As I’ve become increasingly involved in the Transhumanist movement, I’ve observed, more clearly than ever before, the power and value of religion, most particularly the kind of religion that would provoke a collective strenuous mood to trust in and change toward our superhuman potential. So far as I’m concerned, that is practical faith in the kind of God that invites us all to become God – faith in Christ, by any other name as divine.

And I’ve also personally experienced, more deeply than ever before, the power and value of such religion, as it has opened and expanded my mind to and beyond the possibilities my heart had longed after, persistently, even when my mind could find no way to align itself with the longing. So, although already on my way toward alignment between my heart and mind, and ready to make new paths, I found in the Transhumanist movement that much work had already been done that would help me along my way. I even found, among secular Transhumanists, the beginnings of reasons to trust that God almost certainly already exists, or we almost certainly will not attain our superhuman aspirations. And eventually those reasons coalesced into the New God Argument, a logical argument for faith in God that I formulated based on Transhumanist assumptions, and that has become popular among religious Transhumanists.

It’s now been over a decade since I first began identifying as a Transhumanist. In some ways, I’ve come full circle.

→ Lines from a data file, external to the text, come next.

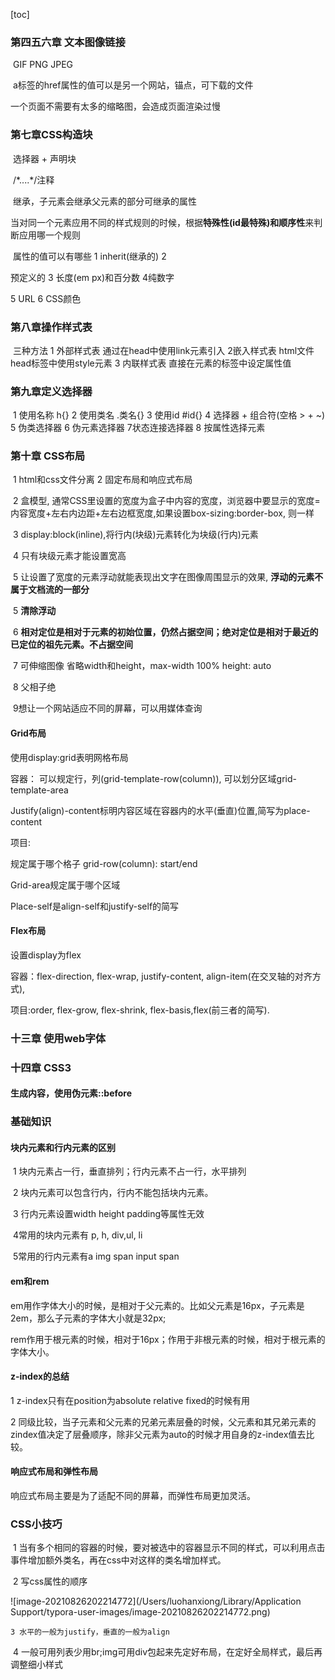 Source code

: [toc]

### 第四五六章 文本图像链接

​	GIF PNG JPEG

​	a标签的href属性的值可以是另一个网站，锚点，可下载的文件

一个页面不需要有太多的缩略图，会造成页面渲染过慢

### 第七章CSS构造块

​	选择器 + 声明块

​	/\*....\*/注释

​	继承，子元素会继承父元素的部分可继承的属性

​	当对同一个元素应用不同的样式规则的时候，根据**特殊性(id最特殊)**和**顺序性**来判断应用哪一个规则

​	属性的值可以有哪些 1 inherit(继承的) 2

预定义的 3 长度(em px)和百分数 4纯数字

5 URL 6 CSS颜色

### 第八章操作样式表

​	三种方法 1 外部样式表 通过在head中使用link元素引入 2嵌入样式表 html文件head标签中使用style元素 3 内联样式表 直接在元素的标签中设定属性值

### 第九章定义选择器

​	1 使用名称 h{} 2 使用类名 .类名{} 3 使用id #id{} 4 选择器 + 组合符(空格 > + ~) 5 伪类选择器 6 伪元素选择器 7状态连接选择器 8 按属性选择元素

### 第十章 CSS布局

​	1 html和css文件分离 2 固定布局和响应式布局

​	2 盒模型, 通常CSS里设置的宽度为盒子中内容的宽度，浏览器中要显示的宽度=内容宽度+左右内边距+左右边框宽度,如果设置box-sizing:border-box, 则一样

​	3 display:block(inline),将行内(块级)元素转化为块级(行内)元素

​	4 只有块级元素才能设置宽高

​	5 让设置了宽度的元素浮动就能表现出文字在图像周围显示的效果, **浮动的元素不属于文档流的一部分**

​	5 **清除浮动**

​	6 **相对定位是相对于元素的初始位置，仍然占据空间；绝对定位是相对于最近的已定位的祖先元素。不占据空间**

​	7 可伸缩图像 省略width和height，max-width 100% height: auto

​	8 父相子绝

​	9想让一个网站适应不同的屏幕，可以用媒体查询

#### Grid布局

使用display:grid表明网格布局

容器： 可以规定行，列(grid-template-row(column)), 可以划分区域grid-template-area

Justify(align)-content标明内容区域在容器内的水平(垂直)位置,简写为place-content

项目:

规定属于哪个格子 grid-row(column): start/end

Grid-area规定属于哪个区域 

Place-self是align-self和justify-self的简写

#### Flex布局

设置display为flex

容器：flex-direction, flex-wrap, justify-content, align-item(在交叉轴的对齐方式),

项目:order, flex-grow, flex-shrink, flex-basis,flex(前三者的简写).



### 十三章 使用web字体

### 十四章 CSS3

#### 生成内容，使用伪元素::before

### 基础知识

#### 块内元素和行内元素的区别

​	1 块内元素占一行，垂直排列；行内元素不占一行，水平排列

​	2 块内元素可以包含行内，行内不能包括块内元素。

​	3 行内元素设置width height padding等属性无效

​	4常用的块内元素有 p, h, div,ul, li

​	5常用的行内元素有a img span input span

#### em和rem

em用作字体大小的时候，是相对于父元素的。比如父元素是16px，子元素是2em，那么子元素的字体大小就是32px;

rem作用于根元素的时候，相对于16px；作用于非根元素的时候，相对于根元素的字体大小。

#### z-index的总结

1 z-index只有在position为absolute relative fixed的时候有用

2 同级比较，当子元素和父元素的兄弟元素层叠的时候，父元素和其兄弟元素的zindex值决定了层叠顺序，除非父元素为auto的时候才用自身的z-index值去比较。

#### 响应式布局和弹性布局

响应式布局主要是为了适配不同的屏幕，而弹性布局更加灵活。 

### CSS小技巧

​	1 当有多个相同的容器的时候，要对被选中的容器显示不同的样式，可以利用点击事件增加额外类名，再在css中对这样的类名增加样式。

​	2 写css属性的顺序

 ![image-20210826202214772](/Users/luohanxiong/Library/Application Support/typora-user-images/image-20210826202214772.png)

 	3 水平的一般为justify，垂直的一般为align

​	4 一般可用列表少用br;img可用div包起来先定好布局，在定好全局样式，最后再调整细小样式


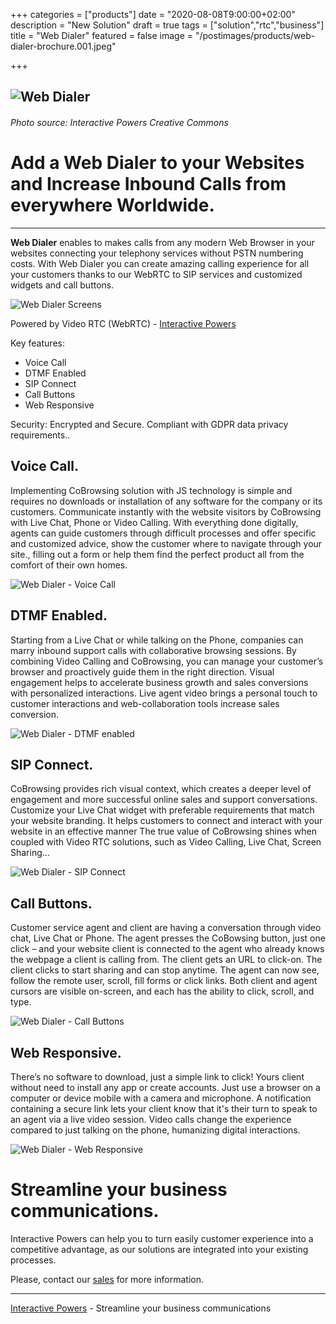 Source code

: +++
categories = ["products"]
date = "2020-08-08T9:00:00+02:00"
description = "New Solution"
draft = true
tags = ["solution","rtc","business"]
title = "Web Dialer"
featured = false
image = "/postimages/products/web-dialer-brochure.001.jpeg"

+++

![Web Dialer](/postimages/products/web-dialer-brochure.001.jpeg)
-------
###### Photo source: Interactive Powers Creative Commons

#	Add a Web Dialer to your Websites and Increase Inbound Calls from everywhere Worldwide.
---

  **Web Dialer** enables to makes calls from any modern Web Browser in your websites connecting your telephony services without PSTN numbering costs. With Web Dialer you can create amazing calling experience for all your customers thanks to our WebRTC to SIP services and customized widgets and call buttons. 
   
 ![Web Dialer Screens](/postimages/products/web-dialer-brochure.008.jpeg)

Powered by Video RTC (WebRTC) - [Interactive Powers](http://www.ivrpowers.com/)

Key features:

* Voice Call
* DTMF Enabled
* SIP Connect
* Call Buttons
* Web Responsive


Security: Encrypted and Secure. Compliant with GDPR data privacy requirements..

## Voice Call.

Implementing CoBrowsing  solution with JS technology is simple and requires no downloads or installation of any software for the company or its customers. Communicate instantly with the website visitors by CoBrowsing with Live Chat, Phone or Video Calling. With everything done digitally, agents can guide customers through difficult processes and offer specific and customized advice, show the customer where to navigate through your site., filling out a form or help them find the perfect product all from the comfort of their own homes. 

![Web Dialer - Voice Call](/postimages/products/web-dialer-brochure.003.jpeg)

## DTMF Enabled.

Starting from a Live Chat or while talking on the Phone, companies can marry inbound support calls with  collaborative browsing sessions. By combining Video Calling and CoBrowsing, you can manage your customer’s browser and proactively guide them in the right direction. Visual engagement helps to accelerate business growth and sales conversions with personalized interactions. Live agent video brings a personal touch to customer interactions and web-collaboration tools  increase sales conversion.

![Web Dialer - DTMF enabled](/postimages/products/web-dialer-brochure.004.jpeg)

##  SIP Connect.

CoBrowsing provides rich visual context, which creates a deeper level of engagement and more successful online sales and support conversations. Customize your Live Chat widget with preferable requirements that match your website branding. It helps customers to connect and interact with your website in an effective manner The true value of CoBrowsing shines when coupled with Video RTC solutions, such as Video Calling, Live Chat, Screen Sharing...

![Web Dialer - SIP Connect](/postimages/products/web-dialer-brochure.005.jpeg)

## Call Buttons.

Customer service agent and client are having a conversation through video chat, Live Chat or Phone. The agent presses the CoBowsing button, just one click – and your website client is connected to the agent who already knows the webpage a client is calling from. The client gets an URL to click-on. The client clicks to start sharing and can stop anytime. The agent can now see, follow the remote user, scroll, fill forms or click links. Both client and agent cursors are visible on-screen, and each has the ability to click, scroll, and type.

![Web Dialer - Call Buttons](/postimages/products/web-dialer-brochure.006.jpeg)

## Web Responsive.

There’s no software to download, just a simple link to click! Yours client without need to install any app or create accounts.  Just use a browser on a computer or device mobile with a camera and microphone.  A notification containing a secure link lets your client know that it's their turn to speak to an agent via a live video session. Video calls change the experience compared to just talking on the phone, humanizing digital interactions.

![Web Dialer - Web Responsive](/postimages/products/web-dialer-brochure.007.jpeg)

# Streamline your business communications.

Interactive Powers can help you to turn easily customer experience into a competitive advantage, as our solutions are integrated into your existing processes.

Please, contact our [sales](https://www.ivrpowers.com/support-services/) for more information.

---
[Interactive Powers](http://www.ivrpowers.com/) - Streamline your business communications
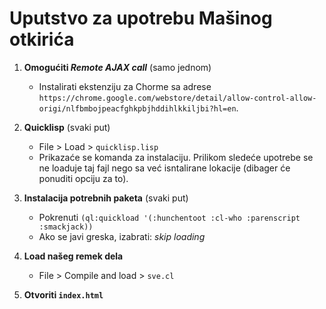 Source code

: # Uputstvo za upotrebu Mašinog otkirića

1. **Omogućiti _Remote AJAX call_** (samo jednom)
   - Instalirati ekstenziju za Chorme sa adrese `https://chrome.google.com/webstore/detail/allow-control-allow-origi/nlfbmbojpeacfghkpbjhddihlkkiljbi?hl=en`.

2. **Quicklisp** (svaki put)
   - File > Load > `quicklisp.lisp`
   - Prikazaće se komanda za instalaciju. Prilikom sledeće upotrebe se ne loaduje taj fajl nego sa već isntalirane lokacije (dibager će ponuditi opciju za to).

3. **Instalacija potrebnih paketa** (svaki put)
    - Pokrenuti `(ql:quickload '(:hunchentoot :cl-who :parenscript :smackjack))`
    - Ako se javi greska, izabrati: _skip loading_
 
4. **Load našeg remek dela** 
    - File > Compile and load > `sve.cl`

5. **Otvoriti `index.html`** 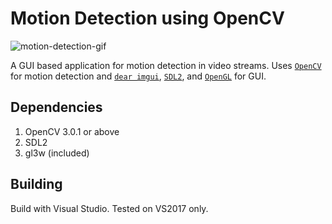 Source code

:# Motion Detection using OpenCV

![motion-detection-gif](https://media.giphy.com/media/TyiY5YR1SVT5S/giphy.gif)

A GUI based application for motion detection in video streams. Uses [`OpenCV`](http://opencv.org/) for motion detection and [`dear imgui`](https://github.com/ocornut/imgui), [`SDL2`](https://www.libsdl.org/download-2.0.php), and [`OpenGL`](http://opengl.org/) for GUI.

## Dependencies
1. OpenCV 3.0.1 or above
2. SDL2
3. gl3w (included)

## Building
Build with Visual Studio. Tested on VS2017 only.
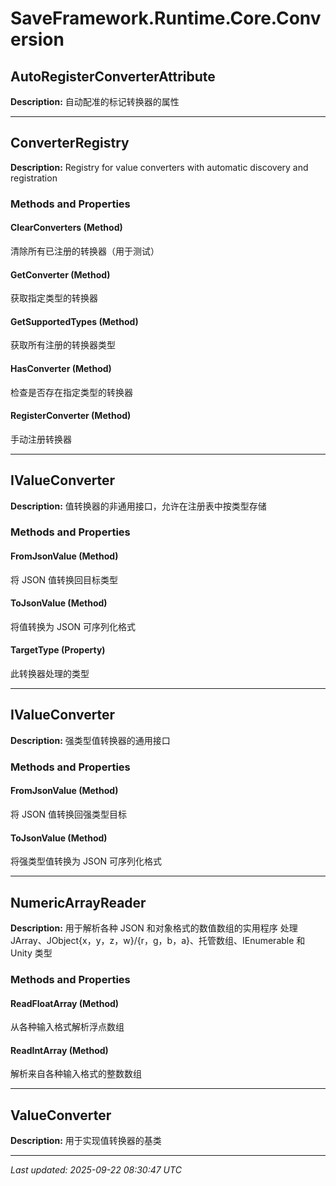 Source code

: # SaveFramework.Runtime.Core.Conversion

## AutoRegisterConverterAttribute

**Description:** 自动配准的标记转换器的属性

---

## ConverterRegistry

**Description:** Registry for value converters with automatic discovery and registration

### Methods and Properties

#### ClearConverters (Method)
清除所有已注册的转换器（用于测试）

#### GetConverter (Method)
获取指定类型的转换器

#### GetSupportedTypes (Method)
获取所有注册的转换器类型

#### HasConverter (Method)
检查是否存在指定类型的转换器

#### RegisterConverter (Method)
手动注册转换器

---

## IValueConverter

**Description:** 值转换器的非通用接口，允许在注册表中按类型存储

### Methods and Properties

#### FromJsonValue (Method)
将 JSON 值转换回目标类型

#### ToJsonValue (Method)
将值转换为 JSON 可序列化格式

#### TargetType (Property)
此转换器处理的类型

---

## IValueConverter

**Description:** 强类型值转换器的通用接口

### Methods and Properties

#### FromJsonValue (Method)
将 JSON 值转换回强类型目标

#### ToJsonValue (Method)
将强类型值转换为 JSON 可序列化格式

---

## NumericArrayReader

**Description:** 用于解析各种 JSON 和对象格式的数值数组的实用程序
处理 JArray、JObject{x，y，z，w}/{r，g，b，a}、托管数组、IEnumerable 和 Unity 类型

### Methods and Properties

#### ReadFloatArray (Method)
从各种输入格式解析浮点数组

#### ReadIntArray (Method)
解析来自各种输入格式的整数数组

---

## ValueConverter

**Description:** 用于实现值转换器的基类

---

*Last updated: 2025-09-22 08:30:47 UTC*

Because of Transhumanism, I feel as authentically Christian and Mormon as I felt when I was a child. But, of course, in other ways I’m different. I’ve had more time to look at and interact with the mythical image in the mirror, and more time to try to see around it, perhaps to catch a real glimpse of something sublime beyond my own projections. My hope, I think and feel, is now more substantial. Transhumanism has helped with that too.